WHAT THE TASK ASKS: All lines in the data bearing the string "full" should be identified and copied.

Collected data

+===+

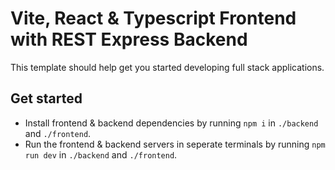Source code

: # Vite, React & Typescript Frontend with REST Express Backend

This template should help get you started developing full stack applications.

## Get started

- Install frontend & backend dependencies by running `npm i` in `./backend` and `./frontend`.
- Run the frontend & backend servers in seperate terminals by running `npm run dev` in `./backend` and `./frontend`.
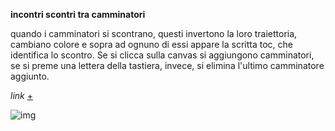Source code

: 
**incontri scontri tra camminatori**

quando i camminatori si scontrano, questi invertono la loro traiettoria, cambiano colore e sopra ad ognuno di essi appare la scritta toc, che identifica lo scontro. Se si clicca sulla canvas si aggiungono camminatori, se si preme una lettera della tastiera, invece, si elimina l'ultimo camminatore aggiunto. 

_link_ [+](https://editor.p5js.org/peterbaru/full/EK56jexgs)

![img](https://raw.githubusercontent.com/peterbaru/archive/master/peterbaru/Esercizi/4_camminatori_incontriscontri/Incontri-scontri_3/img.png)
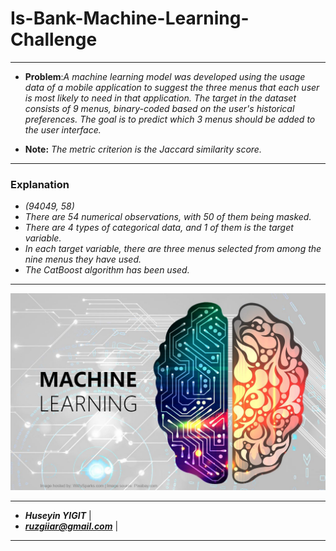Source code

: # Is-Bank-Machine-Learning-Challenge
---

- **Problem**:*A machine learning model was developed using the usage data of a mobile application to suggest the three menus that each user is most likely to need in that application. The target in the dataset consists of 9 menus, binary-coded based on the user's historical preferences. The goal is to predict which 3 menus should be added to the user interface.*
  
- **Note:** *The metric criterion is the Jaccard similarity score.*

---

### Explanation

- *(94049, 58)*
- *There are 54 numerical observations, with 50 of them being masked.*
- *There are 4 types of categorical data, and 1 of them is the target variable.*
- *In each target variable, there are three menus selected from among the nine menus they have used.*
- *The CatBoost algorithm has been used.*

---

![ML](https://raw.githubusercontent.com/ruzgiiar/Is-Bank-Machine-Learning-Challenge/main/Is%20Bank%20ML%20Challenge/ML.jpg)

---

- ***Huseyin YIGIT***               |
- ***ruzgiiar@gmail.com***          |


---







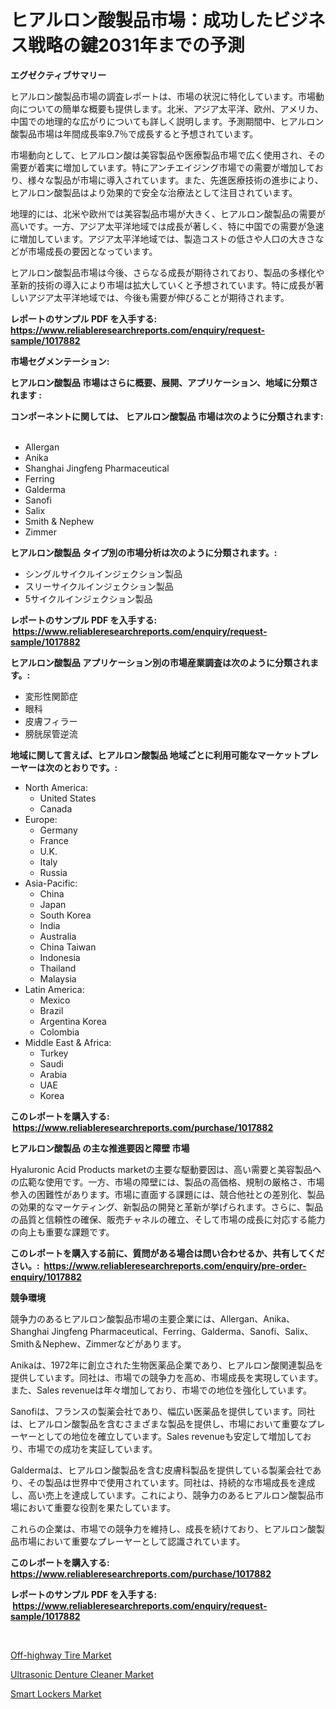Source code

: <p><h1>ヒアルロン酸製品市場：成功したビジネス戦略の鍵2031年までの予測</h1></p><p><strong>エグゼクティブサマリー</strong></p>
<p><p>ヒアルロン酸製品市場の調査レポートは、市場の状況に特化しています。市場動向についての簡単な概要も提供します。北米、アジア太平洋、欧州、アメリカ、中国での地理的な広がりについても詳しく説明します。予測期間中、ヒアルロン酸製品市場は年間成長率9.7％で成長すると予想されています。</p><p>市場動向として、ヒアルロン酸は美容製品や医療製品市場で広く使用され、その需要が着実に増加しています。特にアンチエイジング市場での需要が増加しており、様々な製品が市場に導入されています。また、先進医療技術の進歩により、ヒアルロン酸製品はより効果的で安全な治療法として注目されています。</p><p>地理的には、北米や欧州では美容製品市場が大きく、ヒアルロン酸製品の需要が高いです。一方、アジア太平洋地域では成長が著しく、特に中国での需要が急速に増加しています。アジア太平洋地域では、製造コストの低さや人口の大きさなどが市場成長の要因となっています。</p><p>ヒアルロン酸製品市場は今後、さらなる成長が期待されており、製品の多様化や革新的技術の導入により市場は拡大していくと予想されています。特に成長が著しいアジア太平洋地域では、今後も需要が伸びることが期待されます。</p></p>
<p><strong>レポートのサンプル PDF を入手する: <a href="https://www.reliableresearchreports.com/enquiry/request-sample/1017882">https://www.reliableresearchreports.com/enquiry/request-sample/1017882</a></strong></p>
<p><strong>市場セグメンテーション:</strong></p>
<p><strong> ヒアルロン酸製品 市場はさらに概要、展開、アプリケーション、地域に分類されます :</strong></p>
<p><strong>コンポーネントに関しては、 ヒアルロン酸製品 市場は次のように分類されます: &nbsp;</strong></p>
<p><ul><li>Allergan</li><li>Anika</li><li>Shanghai Jingfeng Pharmaceutical</li><li>Ferring</li><li>Galderma</li><li>Sanofi</li><li>Salix</li><li>Smith & Nephew</li><li>Zimmer</li></ul></p>
<p><strong> ヒアルロン酸製品 タイプ別の市場分析は次のように分類されます。:</strong></p>
<p><ul><li>シングルサイクルインジェクション製品</li><li>スリーサイクルインジェクション製品</li><li>5サイクルインジェクション製品</li></ul></p>
<p><strong>レポートのサンプル PDF を入手する: &nbsp;<a href="https://www.reliableresearchreports.com/enquiry/request-sample/1017882">https://www.reliableresearchreports.com/enquiry/request-sample/1017882</a></strong></p>
<p><strong> ヒアルロン酸製品 アプリケーション別の市場産業調査は次のように分類されます。:</strong></p>
<p><ul><li>変形性関節症</li><li>眼科</li><li>皮膚フィラー</li><li>膀胱尿管逆流</li></ul></p>
<p><strong>地域に関して言えば、ヒアルロン酸製品 地域ごとに利用可能なマーケットプレーヤーは次のとおりです。:</strong></p>
<p><ul>
    <li>
        North America:
        <ul>
            <li>United States</li>
            <li>Canada</li>
        </ul>
    </li>
    <li>
        Europe:
        <ul>
            <li>Germany</li>
            <li>France</li>
            <li>U.K.</li>
            <li>Italy</li>
            <li>Russia</li>
        </ul>
    </li>
    <li>
        Asia-Pacific:
        <ul>
            <li>China</li>
            <li>Japan</li>
            <li>South Korea</li>
            <li>India</li>
            <li>Australia</li>
            <li>China Taiwan</li>
            <li>Indonesia</li>
            <li>Thailand</li>
            <li>Malaysia</li>
        </ul>
    </li>
    <li>
        Latin America:
        <ul>
            <li>Mexico</li>
            <li>Brazil</li>
            <li>Argentina Korea</li>
            <li>Colombia</li>
        </ul>
    </li>
    <li>
        Middle East & Africa:
        <ul>
            <li>Turkey</li>
            <li>Saudi</li>
            <li>Arabia</li>
            <li>UAE</li>
            <li>Korea</li>
        </ul>
    </li>
    </ul></p>
<p><strong>このレポートを購入する: &nbsp;<a href="https://www.reliableresearchreports.com/purchase/1017882">https://www.reliableresearchreports.com/purchase/1017882</a></strong></p>
<p><strong>ヒアルロン酸製品 の主な推進要因と障壁 市場</strong></p>
<p><p>Hyaluronic Acid Products marketの主要な駆動要因は、高い需要と美容製品への広範な使用です。一方、市場の障壁には、製品の高価格、規制の厳格さ、市場参入の困難性があります。市場に直面する課題には、競合他社との差別化、製品の効果的なマーケティング、新製品の開発と革新が挙げられます。さらに、製品の品質と信頼性の確保、販売チャネルの確立、そして市場の成長に対応する能力の向上も重要な課題です。</p></p>
<p><strong>このレポートを購入する前に、質問がある場合は問い合わせるか、共有してください。:&nbsp; <a href="https://www.reliableresearchreports.com/enquiry/pre-order-enquiry/1017882">https://www.reliableresearchreports.com/enquiry/pre-order-enquiry/1017882</a></strong></p>
<p><strong>競争環境</strong></p>
<p><p>競争力のあるヒアルロン酸製品市場の主要企業には、Allergan、Anika、Shanghai Jingfeng Pharmaceutical、Ferring、Galderma、Sanofi、Salix、Smith＆Nephew、Zimmerなどがあります。</p><p>Anikaは、1972年に創立された生物医薬品企業であり、ヒアルロン酸関連製品を提供しています。同社は、市場での競争力を高め、市場成長を実現しています。また、Sales revenueは年々増加しており、市場での地位を強化しています。</p><p>Sanofiは、フランスの製薬会社であり、幅広い医薬品を提供しています。同社は、ヒアルロン酸製品を含むさまざまな製品を提供し、市場において重要なプレーヤーとしての地位を確立しています。Sales revenueも安定して増加しており、市場での成功を実証しています。</p><p>Galdermaは、ヒアルロン酸製品を含む皮膚科製品を提供している製薬会社であり、その製品は世界中で使用されています。同社は、持続的な市場成長を達成し、高い売上を達成しています。これにより、競争力のあるヒアルロン酸製品市場において重要な役割を果たしています。</p><p>これらの企業は、市場での競争力を維持し、成長を続けており、ヒアルロン酸製品市場において重要なプレーヤーとして認識されています。</p></p>
<p><strong>このレポートを購入する: &nbsp; <a href="https://www.reliableresearchreports.com/purchase/1017882">https://www.reliableresearchreports.com/purchase/1017882</a></strong></p>
<p><strong>レポートのサンプル PDF を入手する: &nbsp;<a href="https://www.reliableresearchreports.com/enquiry/request-sample/1017882">https://www.reliableresearchreports.com/enquiry/request-sample/1017882</a></strong><strong></strong></p>
<p>&nbsp;</p>
<p><p><a href="https://view.publitas.com/reportprime-1/off-highway-tire-market-provides-detailed-segmentation-of-this-market-based-on-type-application-and-region-and-forecast-for-the-period-from-2023-2030/">Off-highway Tire Market</a></p><p><a href="https://view.publitas.com/reportprime-1/ultrasonic-denture-cleaner-market-provides-a-comprehensive-analysis-including-a-macro-overview-of-the-market-as-well-as-micro-details-such-as-market-size-and-competitive-landscape/">Ultrasonic Denture Cleaner Market</a></p><p><a href="https://view.publitas.com/reportprime-1/smart-lockers-market-research-report-provides-thorough-industry-overview-which-offers-an-in-depth-analysis-of-product-trends-and-new-market-divisions/">Smart Lockers Market</a></p></p>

+===+

EXERCISE ANSWER:
This template should help get you started developing full stack applications.
_link_ [+](https://editor.p5js.org/peterbaru/full/EK56jexgs)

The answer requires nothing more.